- _EXERCISE OBJECTIVE_
The lines from the beginning of the records below through the one holding "erschwert die Entwicklung" are to be copied exactly; leave the pictures out.

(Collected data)
********************
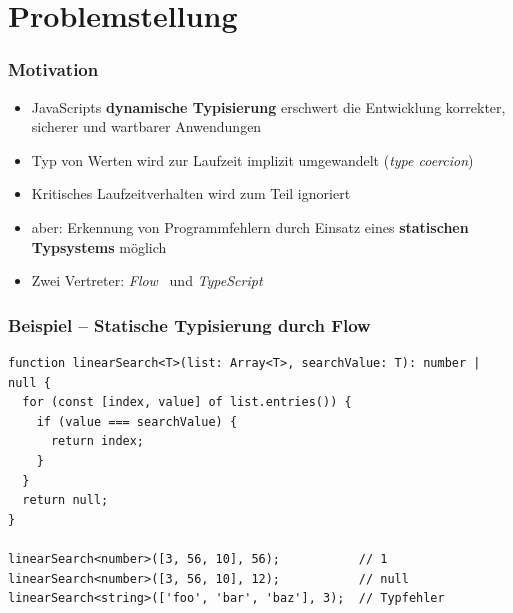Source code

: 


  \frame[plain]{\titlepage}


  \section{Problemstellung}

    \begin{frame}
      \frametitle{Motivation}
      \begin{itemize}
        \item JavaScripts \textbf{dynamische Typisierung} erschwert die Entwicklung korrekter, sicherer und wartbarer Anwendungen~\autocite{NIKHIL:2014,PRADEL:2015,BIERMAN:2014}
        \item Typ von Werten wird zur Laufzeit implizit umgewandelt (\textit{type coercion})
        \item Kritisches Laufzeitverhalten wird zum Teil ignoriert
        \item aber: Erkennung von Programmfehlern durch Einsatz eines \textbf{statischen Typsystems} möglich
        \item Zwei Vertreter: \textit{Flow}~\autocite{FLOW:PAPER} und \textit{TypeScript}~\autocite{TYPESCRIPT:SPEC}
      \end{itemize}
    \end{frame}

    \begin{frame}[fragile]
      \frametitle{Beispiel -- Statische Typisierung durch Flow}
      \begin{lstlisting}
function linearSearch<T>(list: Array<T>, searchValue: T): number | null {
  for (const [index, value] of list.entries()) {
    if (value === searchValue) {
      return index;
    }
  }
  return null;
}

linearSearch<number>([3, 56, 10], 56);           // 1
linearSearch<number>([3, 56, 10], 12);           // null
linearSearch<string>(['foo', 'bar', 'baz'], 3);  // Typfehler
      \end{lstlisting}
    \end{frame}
********************
- _EXPECTED ANSWER_
Source code

: 


  \frame[plain]{\titlepage}


  \section{Problemstellung}

    \begin{frame}
      \frametitle{Motivation}
      \begin{itemize}
        \item JavaScripts \textbf{dynamische Typisierung} erschwert die Entwicklung korrekter, sicherer und wartbarer Anwendungen~\autocite{NIKHIL:2014,PRADEL:2015,BIERMAN:2014}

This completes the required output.